Data items:
-- Opening Marker --
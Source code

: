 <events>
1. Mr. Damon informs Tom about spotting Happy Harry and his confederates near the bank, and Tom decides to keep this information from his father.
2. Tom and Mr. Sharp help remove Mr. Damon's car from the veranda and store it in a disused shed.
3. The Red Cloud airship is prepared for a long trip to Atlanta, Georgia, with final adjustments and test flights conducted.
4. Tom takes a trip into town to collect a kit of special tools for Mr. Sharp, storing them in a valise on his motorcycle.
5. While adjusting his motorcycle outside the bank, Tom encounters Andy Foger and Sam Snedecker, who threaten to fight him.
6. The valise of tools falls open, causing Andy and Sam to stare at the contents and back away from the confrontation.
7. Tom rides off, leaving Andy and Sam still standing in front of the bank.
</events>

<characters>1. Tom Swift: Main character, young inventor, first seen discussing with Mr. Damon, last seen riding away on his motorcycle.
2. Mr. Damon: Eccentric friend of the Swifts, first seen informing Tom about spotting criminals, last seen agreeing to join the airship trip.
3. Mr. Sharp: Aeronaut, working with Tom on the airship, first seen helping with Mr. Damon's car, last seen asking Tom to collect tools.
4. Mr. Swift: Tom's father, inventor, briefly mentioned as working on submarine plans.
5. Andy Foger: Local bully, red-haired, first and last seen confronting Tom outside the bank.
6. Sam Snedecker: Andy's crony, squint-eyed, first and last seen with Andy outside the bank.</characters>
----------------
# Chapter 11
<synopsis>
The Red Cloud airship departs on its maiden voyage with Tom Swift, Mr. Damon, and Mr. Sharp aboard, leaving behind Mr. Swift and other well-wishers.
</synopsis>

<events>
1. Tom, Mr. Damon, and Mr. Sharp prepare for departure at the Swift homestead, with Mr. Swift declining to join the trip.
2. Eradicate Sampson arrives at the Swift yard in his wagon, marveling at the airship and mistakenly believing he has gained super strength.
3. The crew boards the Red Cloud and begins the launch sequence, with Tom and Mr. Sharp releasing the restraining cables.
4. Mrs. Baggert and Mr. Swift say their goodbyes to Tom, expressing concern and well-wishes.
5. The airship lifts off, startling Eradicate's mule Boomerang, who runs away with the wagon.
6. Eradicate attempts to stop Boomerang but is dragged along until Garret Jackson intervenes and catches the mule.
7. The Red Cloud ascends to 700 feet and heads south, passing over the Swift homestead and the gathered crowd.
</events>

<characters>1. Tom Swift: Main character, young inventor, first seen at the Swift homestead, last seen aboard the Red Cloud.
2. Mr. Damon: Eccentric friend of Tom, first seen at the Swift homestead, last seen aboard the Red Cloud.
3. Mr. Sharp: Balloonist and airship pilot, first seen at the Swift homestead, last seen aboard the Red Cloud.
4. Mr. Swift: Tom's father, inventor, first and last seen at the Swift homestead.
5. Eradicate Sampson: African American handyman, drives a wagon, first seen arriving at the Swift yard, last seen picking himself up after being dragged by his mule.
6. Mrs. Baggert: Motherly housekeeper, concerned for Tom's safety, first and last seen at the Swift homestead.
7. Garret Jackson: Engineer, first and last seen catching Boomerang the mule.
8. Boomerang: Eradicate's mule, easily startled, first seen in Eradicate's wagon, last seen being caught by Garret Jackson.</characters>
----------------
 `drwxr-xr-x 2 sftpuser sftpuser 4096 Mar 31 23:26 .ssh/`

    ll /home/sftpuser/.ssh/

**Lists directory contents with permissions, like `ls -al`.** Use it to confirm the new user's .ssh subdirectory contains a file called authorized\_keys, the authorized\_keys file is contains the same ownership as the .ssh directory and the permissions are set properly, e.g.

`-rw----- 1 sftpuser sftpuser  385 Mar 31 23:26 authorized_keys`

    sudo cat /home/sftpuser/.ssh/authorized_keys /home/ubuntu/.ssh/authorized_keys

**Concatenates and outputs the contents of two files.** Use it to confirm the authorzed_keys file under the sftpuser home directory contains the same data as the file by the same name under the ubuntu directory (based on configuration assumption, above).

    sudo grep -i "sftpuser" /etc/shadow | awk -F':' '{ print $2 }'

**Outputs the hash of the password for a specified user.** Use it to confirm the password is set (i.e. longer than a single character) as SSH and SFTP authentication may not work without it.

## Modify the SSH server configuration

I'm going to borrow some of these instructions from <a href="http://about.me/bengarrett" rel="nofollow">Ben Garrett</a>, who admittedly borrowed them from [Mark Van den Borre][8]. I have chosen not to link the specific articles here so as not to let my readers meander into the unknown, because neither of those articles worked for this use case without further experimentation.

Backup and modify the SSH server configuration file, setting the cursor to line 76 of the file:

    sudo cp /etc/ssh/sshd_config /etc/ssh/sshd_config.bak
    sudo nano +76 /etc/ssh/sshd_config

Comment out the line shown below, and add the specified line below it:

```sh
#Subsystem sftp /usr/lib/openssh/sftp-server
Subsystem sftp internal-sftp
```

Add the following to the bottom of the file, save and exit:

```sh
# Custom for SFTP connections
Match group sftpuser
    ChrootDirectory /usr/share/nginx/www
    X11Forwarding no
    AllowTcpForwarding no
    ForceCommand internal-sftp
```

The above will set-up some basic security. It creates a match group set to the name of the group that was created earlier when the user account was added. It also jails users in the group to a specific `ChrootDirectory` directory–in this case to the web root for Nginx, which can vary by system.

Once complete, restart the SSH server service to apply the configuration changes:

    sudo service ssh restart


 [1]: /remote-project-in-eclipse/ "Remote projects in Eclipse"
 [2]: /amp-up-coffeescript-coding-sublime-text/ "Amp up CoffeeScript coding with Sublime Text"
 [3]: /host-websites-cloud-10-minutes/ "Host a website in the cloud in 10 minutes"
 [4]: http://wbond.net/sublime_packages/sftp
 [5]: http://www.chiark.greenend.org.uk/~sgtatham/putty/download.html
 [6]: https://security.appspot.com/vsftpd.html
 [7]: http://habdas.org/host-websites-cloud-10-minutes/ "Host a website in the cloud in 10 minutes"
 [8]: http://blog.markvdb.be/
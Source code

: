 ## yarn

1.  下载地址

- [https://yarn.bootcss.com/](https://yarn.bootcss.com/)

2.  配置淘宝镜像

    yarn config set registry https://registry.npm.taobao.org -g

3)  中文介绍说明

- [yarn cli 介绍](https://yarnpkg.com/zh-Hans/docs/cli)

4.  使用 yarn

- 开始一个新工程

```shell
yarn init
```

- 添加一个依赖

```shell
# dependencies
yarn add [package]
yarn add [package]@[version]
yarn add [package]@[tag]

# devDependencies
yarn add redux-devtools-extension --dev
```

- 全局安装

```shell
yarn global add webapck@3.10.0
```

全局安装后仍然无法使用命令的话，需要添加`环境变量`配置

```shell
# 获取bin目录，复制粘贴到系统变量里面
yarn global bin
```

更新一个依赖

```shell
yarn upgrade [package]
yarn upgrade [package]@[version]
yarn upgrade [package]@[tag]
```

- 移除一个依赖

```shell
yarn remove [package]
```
-- Closing Marker --
Task: Starting at the first line of the entries above, please extract each line up to and including the line with "4. Tom takes", unchanged, and add nothing.

Written answer:
Source code

: <events>
1. Mr. Damon informs Tom about spotting Happy Harry and his confederates near the bank, and Tom decides to keep this information from his father.
2. Tom and Mr. Sharp help remove Mr. Damon's car from the veranda and store it in a disused shed.
3. The Red Cloud airship is prepared for a long trip to Atlanta, Georgia, with final adjustments and test flights conducted.
4. Tom takes a trip into town to collect a kit of special tools for Mr. Sharp, storing them in a valise on his motorcycle.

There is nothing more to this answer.